Economists split on rate decision
Business Report
August 14, 2007
By Ethel Hazelhurst
Johannesburg - Economists are divided as to whether the Reserve Bank's monetary policy committee (MPC) should raise its official repo rate when it meets tomorrow and Thursday. While a 50 basis point hike, to 10 percent, was seen as inevitable only a few days ago, events on global financial markets have added a new dynamic to the situation. Brait economist Colen Garrow said an interest rate hike "would not be appropriate" at this point. Stock markets globally fell sharply last week on fears of escalating bad debts in certain categories of credit. The all share index fell more than 4 percent on Friday, but recovered 2.5 percent yesterday. Garrow said the Reserve Bank should "take its lead from key central banks", which have pumped money into the banking system to keep rates from rising sharply.
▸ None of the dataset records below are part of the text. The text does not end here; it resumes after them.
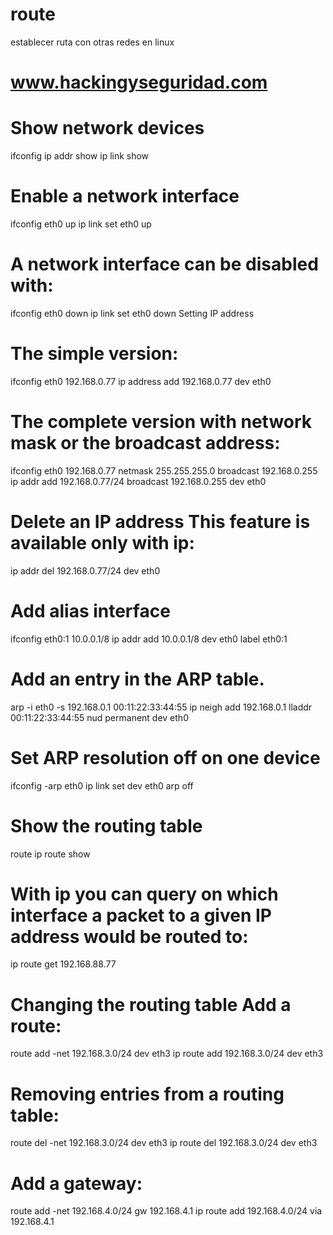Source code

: # route
establecer ruta con otras redes en linux
#
# www.hackingyseguridad.com

# Show network devices
ifconfig
ip addr show
ip link show

# Enable a network interface
ifconfig eth0 up
ip link set eth0 up

# A network interface can be disabled with:
ifconfig eth0 down
ip link set eth0 down
Setting IP address

# The simple version:
ifconfig eth0 192.168.0.77
ip address add 192.168.0.77 dev eth0

# The complete version with network mask or the broadcast address:
ifconfig eth0 192.168.0.77 netmask 255.255.255.0 broadcast 192.168.0.255
ip addr add 192.168.0.77/24 broadcast 192.168.0.255 dev eth0

# Delete an IP address This feature is available only with ip:
ip addr del 192.168.0.77/24 dev eth0

# Add alias interface
ifconfig eth0:1 10.0.0.1/8
ip addr add 10.0.0.1/8 dev eth0 label eth0:1

# Add an entry in the ARP table.
arp -i eth0 -s 192.168.0.1 00:11:22:33:44:55
ip neigh add 192.168.0.1 lladdr 00:11:22:33:44:55 nud permanent dev eth0

# Set ARP resolution off on one device
ifconfig -arp eth0
ip link set dev eth0 arp off

# Show the routing table
route
ip route show

# With ip you can query on which interface a packet to a given IP address would be routed to:
ip route get 192.168.88.77

# Changing the routing table Add a route:
route add -net 192.168.3.0/24 dev eth3
ip route add 192.168.3.0/24 dev eth3

# Removing entries from a routing table:
route del -net 192.168.3.0/24 dev eth3
ip route del 192.168.3.0/24 dev eth3

# Add a gateway:
route add -net 192.168.4.0/24 gw 192.168.4.1
ip route add 192.168.4.0/24 via 192.168.4.1
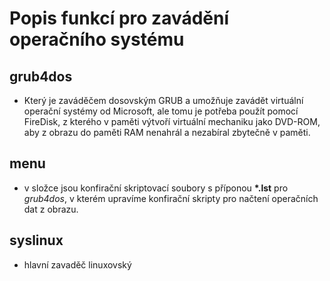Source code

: # Popis funkcí pro zavádění operačního systému

## grub4dos

- Který je zaváděčem dosovským GRUB a umožňuje zavádět virtuální operační systémy od Microsoft, ale tomu je potřeba použít pomocí FireDisk, z kterého v paměti výtvoří virtuální mechaniku jako DVD-ROM, aby z obrazu do paměti RAM nenahrál a nezabíral zbytečně v paměti.

## menu
- v složce jsou konfirační skriptovací soubory s příponou **\*.lst** pro *grub4dos*, v kterém upravíme konfirační skripty pro načtení operačních dat z obrazu.

## syslinux
- hlavní zavaděč linuxovský
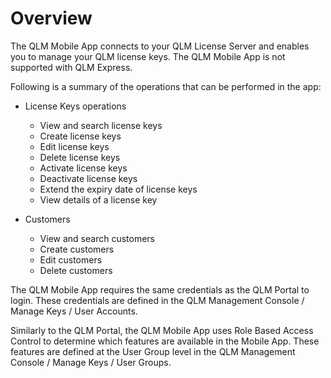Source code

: # Overview

The QLM Mobile App connects to your QLM License Server and enables you to manage your QLM license keys. The QLM Mobile App is not supported with QLM Express.

Following is a summary of the operations that can be performed in the app:

* License Keys operations
  * View and search license keys
  * Create license keys
  * Edit license keys
  * Delete license keys
  * Activate license keys
  * Deactivate license keys
  * Extend the expiry date of license keys
  * View details of a license key
*   Customers

    * View and search customers
    * Create customers
    * Edit customers
    * Delete customers



The QLM Mobile App requires the same credentials as the QLM Portal to login. These credentials are defined in the QLM Management Console / Manage Keys / User Accounts.

Similarly to the QLM Portal, the QLM Mobile App uses Role Based Access Control to determine which features are available in the Mobile App. These features are defined at the User Group level in the QLM Management Console / Manage Keys / User Groups.
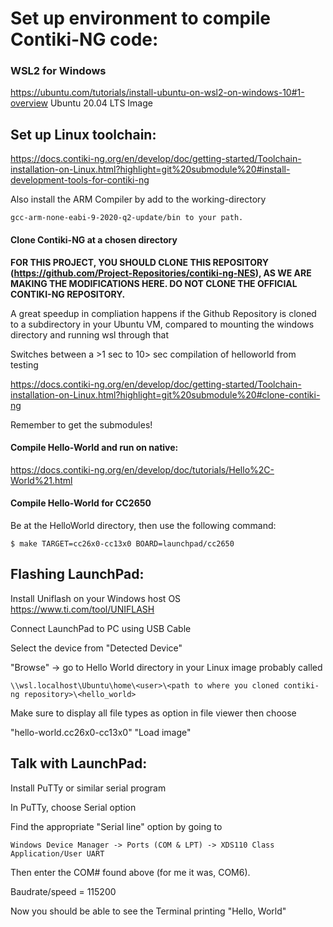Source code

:# Set up environment to compile Contiki-NG code:

### WSL2 for Windows 
https://ubuntu.com/tutorials/install-ubuntu-on-wsl2-on-windows-10#1-overview
Ubuntu 20.04 LTS Image

## Set up Linux toolchain: 
https://docs.contiki-ng.org/en/develop/doc/getting-started/Toolchain-installation-on-Linux.html?highlight=git%20submodule%20#install-development-tools-for-contiki-ng

Also install the ARM Compiler by add to the working-directory
    
    gcc-arm-none-eabi-9-2020-q2-update/bin to your path.

#### Clone Contiki-NG at a chosen directory
**FOR THIS PROJECT, YOU SHOULD CLONE THIS REPOSITORY (https://github.com/Project-Repositories/contiki-ng-NES), AS WE ARE MAKING THE MODIFICATIONS HERE. DO NOT CLONE THE OFFICIAL CONTIKI-NG REPOSITORY.**

A great speedup in compliation happens if the Github Repository is cloned to a subdirectory in your Ubuntu VM, compared to mounting the windows directory and running wsl through that

Switches between a >1 sec to 10> sec compilation of helloworld from testing

https://docs.contiki-ng.org/en/develop/doc/getting-started/Toolchain-installation-on-Linux.html?highlight=git%20submodule%20#clone-contiki-ng

Remember to get the submodules!

#### Compile Hello-World and run on native:
https://docs.contiki-ng.org/en/develop/doc/tutorials/Hello%2C-World%21.html

#### Compile Hello-World for CC2650
Be at the HelloWorld directory, then use the following command:

	$ make TARGET=cc26x0-cc13x0 BOARD=launchpad/cc2650

## Flashing LaunchPad:
Install Uniflash on your Windows host OS 
https://www.ti.com/tool/UNIFLASH

Connect LaunchPad to PC using USB Cable

Select the device from "Detected Device"

"Browse" -> go to Hello World directory in your Linux image probably called 
    
    \\wsl.localhost\Ubuntu\home\<user>\<path to where you cloned contiki-ng repository>\<hello_world> 

Make sure to display all file types as option in file viewer then choose 

"hello-world.cc26x0-cc13x0" "Load image"

## Talk with LaunchPad:

Install PuTTy or similar serial program

In PuTTy, choose Serial option

Find the appropriate "Serial line" option by going to 

    Windows Device Manager -> Ports (COM & LPT) -> XDS110 Class Application/User UART

Then enter the COM# found above (for me it was, COM6).

Baudrate/speed = 115200

Now you should be able to see the Terminal printing "Hello, World"



	
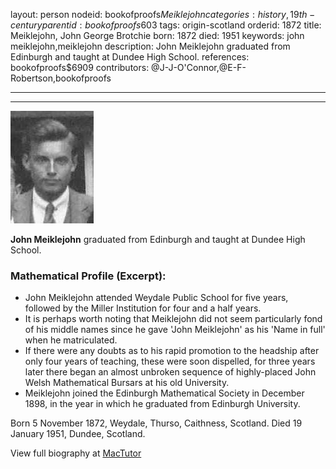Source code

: layout: person
nodeid: bookofproofs$Meiklejohn
categories: history,19th-century
parentid: bookofproofs$603
tags: origin-scotland
orderid: 1872
title: Meiklejohn, John George Brotchie
born: 1872
died: 1951
keywords: john meiklejohn,meiklejohn
description: John Meiklejohn graduated from Edinburgh and taught at Dundee High School.
references: bookofproofs$6909
contributors: @J-J-O'Connor,@E-F-Robertson,bookofproofs

---



---

![Meiklejohn.jpg](https://github.com/bookofproofs/bookofproofs.github.io/blob/main/_sources/_assets/images/portraits/Meiklejohn.jpg?raw=true)

**John Meiklejohn** graduated from Edinburgh and taught at Dundee High School.

### Mathematical Profile (Excerpt):
* John Meiklejohn attended Weydale Public School for five years, followed by the Miller Institution for four and a half years.
* It is perhaps worth noting that Meiklejohn did not seem particularly fond of his middle names since he gave 'John Meiklejohn' as his 'Name in full' when he matriculated.
* If there were any doubts as to his rapid promotion to the headship after only four years of teaching, these were soon dispelled, for three years later there began an almost unbroken sequence of highly-placed John Welsh Mathematical Bursars at his old University.
* Meiklejohn joined the Edinburgh Mathematical Society in December 1898, in the year in which he graduated from Edinburgh University.

Born 5 November 1872, Weydale, Thurso, Caithness, Scotland. Died 19 January 1951, Dundee, Scotland.

View full biography at [MacTutor](https://mathshistory.st-andrews.ac.uk/Biographies/Meiklejohn/)
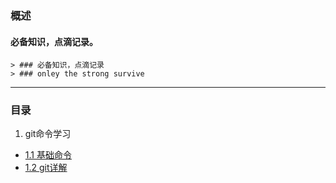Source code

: ### 概述

  #### 必备知识，点滴记录。
	> ### 必备知识，点滴记录
	> ### onley the strong survive

---
### 目录

1. git命令学习

* [1.1 基础命令](./01_git学习/01_基础命令.md)
* [1.2 git详解](./01_git学习/02_git详解.md)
Sapa-AP reported that the European Central Bank yesterday injected €47.66 billion (R442 billion), after pumping in €61 billion on Friday and €94.8 billion on Thursday. And AFP said the Bank of Japan injected ¥600 billion (R36.7 billion) yesterday, following ¥1 trillion on Friday. On Thursday and Friday there was an infusion by central banks of $326 billion (R2.33 trillion) as interbank credit dried up. Garrow suggested the Reserve Bank wait for markets to stabilise before it raised rates. "The MPC doesn't have to wait for its next meeting to make that decision," he said. "It has previously held an unscheduled meeting."However, Andre Roux of Investec Asset Management said a hike was needed to maintain the bank's credibility in its stand against inflation.
And Sanlam economist Jac Laubscher said although concerns relating to bad debt globally created a risk of systemic problems, there was no evidence of such problems in South Africa. And in the circumstances, a rate rise was necessary. The Reserve Bank's benchmark CPIX measure (consumer price inflation less mortgage rates) has breached the ceiling of its target of between 3 percent and 6 percent for three months in a row. But there are other issues the MPC will have to consider. South Africa relies on financial inflows to fund its current account deficit, equal to 7 percent of gross domestic product. And relatively high interest rates attract capital seeking high returns. But rising rates slow equity markets, and foreigners have been investing more in the JSE than in local bond and money markets. So the net effect of a rate rise is hard to predict. Another issue is where the economy is in the business cycle, after a 2.5 percentage point hike since last June. The effects of these adjustments are unquantifiable because the full impact of monetary policy takes up to two years to come through. If a further hike now is one too many, it could tip the economy into a recession by 2009. The fact that 2009 is an election year is a complicating factor, although not one the Reserve Bank is likely to consider. Politicians, however, may be waiting anxiously for the outcome of the MPC meeting on Thursday.